What you are asked to do
An exact repetition of every entry, with no images, is the required answer.

Data to process
== Segment start ==

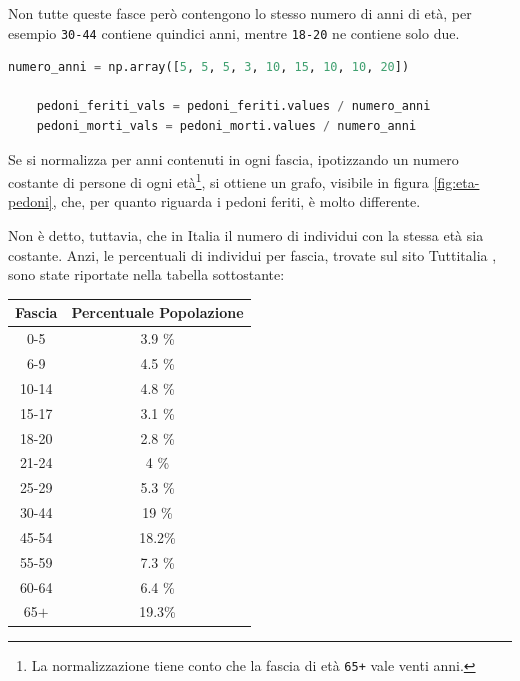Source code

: \documentclass[a4paper]{report}
\newcommand{\columnstyle}[1]{\texttt{#1}}
\begin{document}
Non tutte queste fasce però contengono lo stesso numero di anni di età, per esempio 
\columnstyle{30-44} contiene quindici anni, mentre \columnstyle{18-20} ne contiene solo due.

\begin{lstlisting}[language=Python]
    numero_anni = np.array([5, 5, 5, 3, 10, 15, 10, 10, 20])

    pedoni_feriti_vals = pedoni_feriti.values / numero_anni
    pedoni_morti_vals = pedoni_morti.values / numero_anni
\end{lstlisting}

Se si normalizza per anni contenuti in ogni fascia, ipotizzando un numero costante di 
persone di ogni età\footnote{La normalizzazione tiene conto che la fascia di età 
\columnstyle{65+} vale venti anni.}, 
si ottiene un grafo, visibile in figura \ref{fig:eta-pedoni}, che, per quanto riguarda 
i pedoni feriti, è molto differente.

Non è detto, tuttavia, che in Italia il numero di individui con la stessa età sia costante.
Anzi, le percentuali di individui per fascia, trovate sul sito Tuttitalia \cite{TUTTITALIA:1}, 
sono state riportate nella tabella sottostante: 

\begin{center}
    \def\arraystretch{1.5}%
    \begin{tabular}{ |c|c| } 
    \hline
    Fascia & Percentuale Popolazione \\ 
    \hline
    \rowcolor{TableGray}
    0-5     & 3.9 \% \\ 
    6-9     & 4.5 \% \\
    \rowcolor{TableGray}
    10-14   & 4.8 \% \\
    15-17   & 3.1 \% \\
    \rowcolor{TableGray}
    18-20   & 2.8 \% \\ 
    21-24   & 4   \% \\
    \rowcolor{TableGray}
    25-29   & 5.3 \% \\
    30-44   & 19  \% \\
    \rowcolor{TableGray}
    45-54   & 18.2\% \\ 
    55-59   & 7.3 \% \\
    \rowcolor{TableGray}
    60-64   & 6.4 \% \\
    65$+$   & 19.3\% \\
    \hline
    \end{tabular}
\end{center}
\end{document}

== Segment end ==

Finished exercise
Source code

: \documentclass[a4paper]{report}
\newcommand{\columnstyle}[1]{\texttt{#1}}
\begin{document}
Non tutte queste fasce però contengono lo stesso numero di anni di età, per esempio 
\columnstyle{30-44} contiene quindici anni, mentre \columnstyle{18-20} ne contiene solo due.

\begin{lstlisting}[language=Python]
    numero_anni = np.array([5, 5, 5, 3, 10, 15, 10, 10, 20])

    pedoni_feriti_vals = pedoni_feriti.values / numero_anni
    pedoni_morti_vals = pedoni_morti.values / numero_anni
\end{lstlisting}

Se si normalizza per anni contenuti in ogni fascia, ipotizzando un numero costante di 
persone di ogni età\footnote{La normalizzazione tiene conto che la fascia di età 
\columnstyle{65+} vale venti anni.}, 
si ottiene un grafo, visibile in figura \ref{fig:eta-pedoni}, che, per quanto riguarda 
i pedoni feriti, è molto differente.

Non è detto, tuttavia, che in Italia il numero di individui con la stessa età sia costante.
Anzi, le percentuali di individui per fascia, trovate sul sito Tuttitalia \cite{TUTTITALIA:1}, 
sono state riportate nella tabella sottostante: 

\begin{center}
    \def\arraystretch{1.5}%
    \begin{tabular}{ |c|c| } 
    \hline
    Fascia & Percentuale Popolazione \\ 
    \hline
    \rowcolor{TableGray}
    0-5     & 3.9 \% \\ 
    6-9     & 4.5 \% \\
    \rowcolor{TableGray}
    10-14   & 4.8 \% \\
    15-17   & 3.1 \% \\
    \rowcolor{TableGray}
    18-20   & 2.8 \% \\ 
    21-24   & 4   \% \\
    \rowcolor{TableGray}
    25-29   & 5.3 \% \\
    30-44   & 19  \% \\
    \rowcolor{TableGray}
    45-54   & 18.2\% \\ 
    55-59   & 7.3 \% \\
    \rowcolor{TableGray}
    60-64   & 6.4 \% \\
    65$+$   & 19.3\% \\
    \hline
    \end{tabular}
\end{center}
\end{document}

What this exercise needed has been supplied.